Importing data to partitioned and clustered Hive tables

You can import tables to Hadoop taking advantage of the Hive partitioning and clustering features.

Partitioning

Using Hive, you can organize tables into partitions. It is a way of dividing a table into related parts based on the values of partitioned columns such as date, city, and department. Using partition, it is easy to query a portion of the data.

Clustering

You can also sub-divide tables into the so-called buckets, to provide extra structure to the data that may be used for more efficient querying. Clustering works based on the value of hash function of some column or columns of a table.

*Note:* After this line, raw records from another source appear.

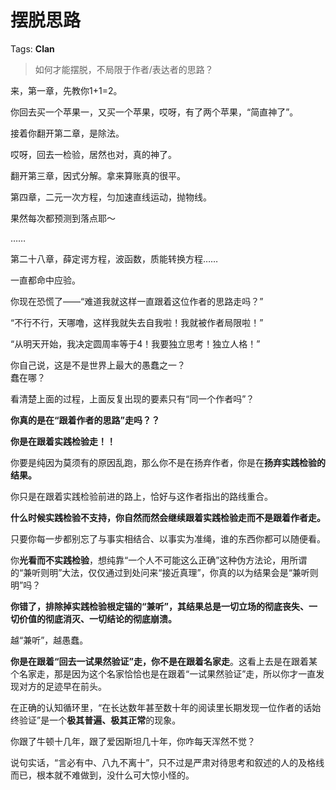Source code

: # 摆脱思路

Tags: **Clan**

> 如何才能摆脱，不局限于作者/表达者的思路？



来，第一章，先教你1+1=2。

你回去买一个苹果一，又买一个苹果，哎呀，有了两个苹果，“简直神了”。

  


接着你翻开第二章，是除法。

哎呀，回去一检验，居然也对，真的神了。

  


翻开第三章，因式分解。拿来算账真的很平。

  


第四章，二元一次方程，匀加速直线运动，抛物线。

果然每次都预测到落点耶～

……

第二十八章，薛定谔方程，波函数，质能转换方程……

一直都命中应验。

  


你现在恐慌了——“难道我就这样一直跟着这位作者的思路走吗？”

“不行不行，天哪噜，这样我就失去自我啦！我就被作者局限啦！”

“从明天开始，我决定圆周率等于4！我要独立思考！独立人格！”

  


你自己说，这是不是世界上最大的愚蠢之一？  
蠢在哪？

看清楚上面的过程，上面反复出现的要素只有“同一个作者吗”？

**你真的是在“跟着作者的思路”走吗？？**

**你是在跟着实践检验走！！**

  


你要是纯因为莫须有的原因乱跑，那么你不是在扬弃作者，你是在**扬弃实践检验的结果。**

你只是在跟着实践检验前进的路上，恰好与这作者指出的路线重合。

**什么时候实践检验不支持，你自然而然会继续跟着实践检验走而不是跟着作者走。**

只要你每一步都别忘了与事实相结合、以事实为准绳，谁的东西你都可以随便看。

你**光看而不实践检验**，想纯靠“一个人不可能这么正确”这种伪方法论，用所谓的“兼听则明”大法，仅仅通过到处问来“接近真理”，你真的以为结果会是“兼听则明”吗？

**你错了，排除掉实践检验根定锚的“兼听”，其结果总是一切立场的彻底丧失、一切价值的彻底消灭、一切结论的彻底崩溃。**

越“兼听”，越愚蠢。

  


**你是在跟着“回去一试果然验证”走，你不是在跟着名家走**。这看上去是在跟着某个名家走，那是因为这个名家恰恰也是在跟着“一试果然验证”走，所以你才一直发现对方的足迹早在前头。

在正确的认知循环里，“在长达数年甚至数十年的阅读里长期发现一位作者的话始终验证”是一个**极其普遍、极其正常**的现象。

你跟了牛顿十几年，跟了爱因斯坦几十年，你咋每天浑然不觉？

说句实话，“言必有中、八九不离十”，只不过是严肃对待思考和叙述的人的及格线而已，根本就不难做到，没什么可大惊小怪的。



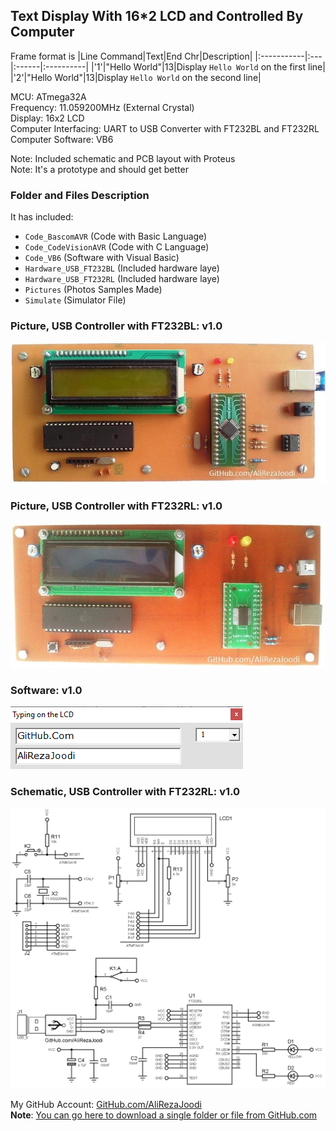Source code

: ## Text Display With 16*2 LCD and Controlled By Computer

Frame format is
|Line Command|Text|End Chr|Description|
|:-----------|:---|:------|:----------|
|'1'|"Hello World"|13|Display `Hello World` on the first line|
|'2'|"Hello World"|13|Display `Hello World` on the second line|
	   
MCU:			ATmega32A  
Frequency:     		11.059200MHz (External Crystal)   
Display:        	16x2 LCD        
Computer Interfacing:	UART to USB Converter with FT232BL and FT232RL 
Computer Software:	VB6	

Note: Included schematic and PCB layout with Proteus  
Note: It's a prototype and should get better

### Folder and Files Description
It has included:
- `Code_BascomAVR` (Code with Basic Language)
- `Code_CodeVisionAVR` (Code with C Language)
- `Code_VB6` (Software with Visual Basic)
- `Hardware_USB_FT232BL` (Included hardware laye)
- `Hardware_USB_FT232RL` (Included hardware laye)
- `Pictures` (Photos Samples Made)
- `Simulate` (Simulator File)

### Picture, USB Controller with FT232BL: v1.0
![](Pictures/USB_FT232BL_v1.0.jpg)

### Picture, USB Controller with FT232RL: v1.0
![](Pictures/USB_FT232RL_v1.0.jpg)

### Software: v1.0
![](Code_VB6/v1.0.png)

### Schematic, USB Controller with FT232RL: v1.0
![](Hardware_FT232RL/v1.0.png)

My GitHub Account: [GitHub.com/AliRezaJoodi](https://github.com/AliRezaJoodi)  
**Note**: [You can go here to download a single folder or file from GitHub.com](https://minhaskamal.github.io/DownGit/#/home)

Clustered tables decrease time of execution of queries with join clause in Hive tables. You provide one or more columns, and a number of buckets for clustering. Buckets are files that contain data, they are created in HDFS.

Limitations

The following restrictions and limitations apply to using Hive partitioning and clustering with IBM® Fast Data Movement:
  • Partitioning is dependent on your Hadoop cluster resources. With big volume of data and high number of partitions the import might fail on insert into destination table (the 2nd stage of import algorithm, as described in Data movement algorithm). To troubleshoot such problems you can import data to non-partitioned table using IBM Fast Data Movement and then manually INSERT SELECT from this table to the destination partitioned table. This approach helps to resolve Hadoop cluster configuration or resource issues.
  • You can only use remote mode of import and export.
  • The use of BigSQL is not supported. You must specify Hive2 as a service for fq.sql.type property in the configuration file.
  • While querying works faster, the import operation to clustered or partitioned tables might take longer.
  • You can only import one table at a time.
  • When using partitioning, you cannot specify all columns that exist in a table that you want to import. This is a limitation on Hive side. When you specify all columns in a table for partitioning, the error message is displayed.

Usage

To import a table from Db2® Warehouse to Hadoop you use the configuration XML file for remote mode. In the file, configure the following parameters:
  • For partitioning:
     <property>
            <name>fq.hive.partitioned.by</name>
            <value></value>
            <description>Column(s) in a table that will be used for partitioning</description>
        </property>
    The fq.hive.partitioned.by property determines by which column(s) the imported table will be partitioned. You can provide multiple columns divided by comma. By default the field is empty, that is, partitioning is disabled.
    Note: You cannot specify all columns that exist in a table for partitioning. You must exclude at least one column. This is a limitation imposed by Hive.
  • For clustering:
    <property>
            <name>fq.hive.clustered.by</name>
            <value>id</value>
            <description>Column(s) in a table that will be used for clustering. To enable default
        clustering, keep this property empty and set fq.hive.cluster.buckets.</description>
        </property>
        <property>
            <name>fq.hive.clustered.buckets</name>
            <value>252</value>
            <description>Integer value which determines the number of buckets that will be created
        during clustering. This property cannot be empty when using clustering.</description>
        </property>
    There are two ways in which you can set clustering:
    1. You can use default clustering that is, use the same value that was set for the table on Db2 Warehouse with DISTRIBUTE ON parameter. To use default clustering, leave fq.hive.clustered.by empty and only set a number of buckets in fq.hive.clustered.buckets.
    2. You can cluster by specific columns of your choice. To create such explicit distribution key, provide one or more column names in fq.hive.clustered.by. Also, set the number of buckets in fq.hive.clustered.buckets.

Exporting a clustered or partitioned table to Db2 Warehouse does not require any additional settings.